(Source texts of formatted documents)
• • • • • • •

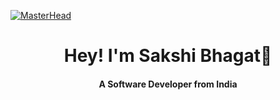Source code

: [![MasterHead](https://user-images.githubusercontent.com/74038190/256977180-54fb7eef-b1e8-41dc-be97-57e4180b3b24.gif)](https://28saakshii08.io)
<h1 align="center">Hey! I'm Sakshi Bhagat👋</h1>
<h4 align="center"> A Software Developer from India </h4>



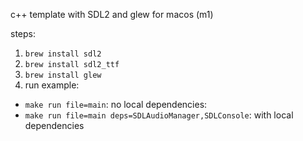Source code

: c++ template with SDL2 and glew for macos (m1)

steps:
1. `brew install sdl2`
1. `brew install sdl2_ttf`
1. `brew install glew`
1. run example:
- `make run file=main`: no local dependencies: 
- `make run file=main deps=SDLAudioManager,SDLConsole`: with local dependencies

• • • • • • •

Exercise requirements: Leave the pictures out, and restate exactly the lines from the start of the records through the one that contains "for macos (m1)".

Output of the task:
Source code

: [![MasterHead](https://user-images.githubusercontent.com/74038190/256977180-54fb7eef-b1e8-41dc-be97-57e4180b3b24.gif)](https://28saakshii08.io)
<h1 align="center">Hey! I'm Sakshi Bhagat👋</h1>
<h4 align="center"> A Software Developer from India </h4>



Source code

: c++ template with SDL2 and glew for macos (m1)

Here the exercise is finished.